While the future of Sex Week 2012 sits in jeopardy, students at Harvard are preparing for their own inaugural sex week program to take place in March.

Samantha Meier, a senior at Harvard and co-founder of the student organization behind the program — Sexual Health Education & Advocacy throughout Harvard College (SHEATH) — said in a Monday email to the News that Sex Week at Harvard is intended to address growing interest in issues of sex and sexuality among the Cambridge Ivy’s student body. Though a number of Harvard campus organizations currently deal with those types of issues, Meier said coordination of their efforts into one week of events “that deal with sex, sexuality, sexual health, sexual relationships, and the way we negotiate sexuality in our everyday lives” will help promote productive student discussion of such matters.
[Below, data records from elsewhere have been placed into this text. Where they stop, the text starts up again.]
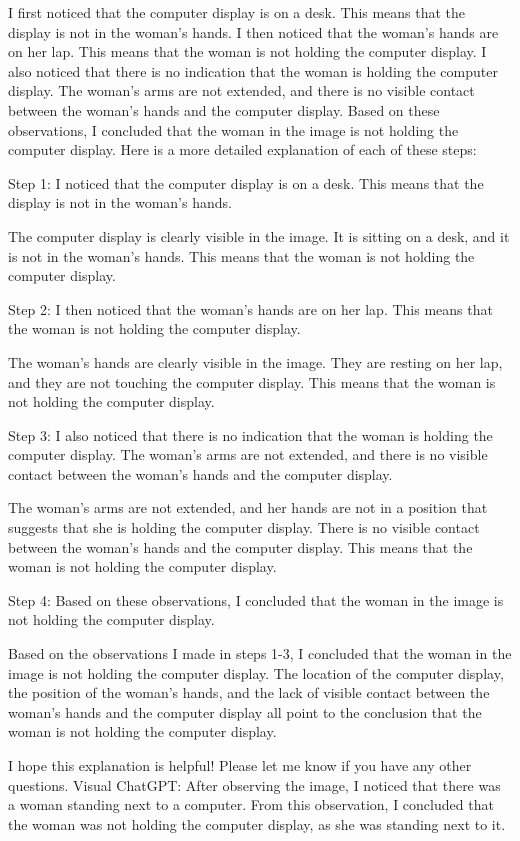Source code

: \begin{enumerate}
        I first noticed that the computer display is on a desk. This means that the display is not in the woman's hands.
        I then noticed that the woman's hands are on her lap. This means that the woman is not holding the computer display.
        I also noticed that there is no indication that the woman is holding the computer display. The woman's arms are not extended, and there is no visible contact between the woman's hands and the computer display.
        Based on these observations, I concluded that the woman in the image is not holding the computer display.
        Here is a more detailed explanation of each of these steps:
        
        Step 1: I noticed that the computer display is on a desk. This means that the display is not in the woman's hands.
        
        The computer display is clearly visible in the image. It is sitting on a desk, and it is not in the woman's hands. This means that the woman is not holding the computer display.
        
        Step 2: I then noticed that the woman's hands are on her lap. This means that the woman is not holding the computer display.
        
        The woman's hands are clearly visible in the image. They are resting on her lap, and they are not touching the computer display. This means that the woman is not holding the computer display.
        
        Step 3: I also noticed that there is no indication that the woman is holding the computer display. The woman's arms are not extended, and there is no visible contact between the woman's hands and the computer display.
        
        The woman's arms are not extended, and her hands are not in a position that suggests that she is holding the computer display. There is no visible contact between the woman's hands and the computer display. This means that the woman is not holding the computer display.
        
        Step 4: Based on these observations, I concluded that the woman in the image is not holding the computer display.
        
        Based on the observations I made in steps 1-3, I concluded that the woman in the image is not holding the computer display. The location of the computer display, the position of the woman's hands, and the lack of visible contact between the woman's hands and the computer display all point to the conclusion that the woman is not holding the computer display.
        
        I hope this explanation is helpful! Please let me know if you have any other questions.
        \subitem Visual ChatGPT: After observing the image, I noticed that there was a woman standing next to a computer. From this observation, I concluded that the woman was not holding the computer display, as she was standing next to it.
    \end{enumerate}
Abby Sun, a junior at Harvard and the other co-founder of SHEATH, said in the same email that she credits the “ground-breaking hard work of organizers of other Sex Weeks at schools, including Yale and Brown,” for making Harvard’s program possible, but added that SHEATH hopes to shape the program in a way that attends to the particular needs of the Harvard, Cambridge and Boston community.

“We are looking to put our own, Harvard-specific spin on Sex Week,” Sun said in a Monday email to the News. “As student organizers at Harvard, we see ourselves best able to address problems faced by members of the Harvard student community.”

As part of its efforts to address sexual misconduct at Yale, the Advisory Committee on Campus Climate recommended last week that Sex Week at Yale be prohibited from using Yale facilities or the Yale name, though University President Richard Levin said he is open to proposals from program organizers that may allow the program to continue. Sun said she recognizes the concerns expressed by Levin, but thinks it is important to focus on the “positive potential” programs like Yale’s offer.

“Exploration of issues such as sexual communication, enthusiastic consent, and self-reflection encourages a culture of healthy sexuality,” Sun said. “We believe that these conversations do not hinder health and wellness. We hope that Sex Week 2012 will be able to proceed at Yale so that these vital conversations can continue to occur.”

Meier said organizers have seen an “overwhelmingly positive response” by Harvard administrators to their plans.

Sex Week at Harvard will be an annual event, while Yale’s program, which is scheduled to take place Feb. 4-14, has been a biannual event since it was founded in 2002.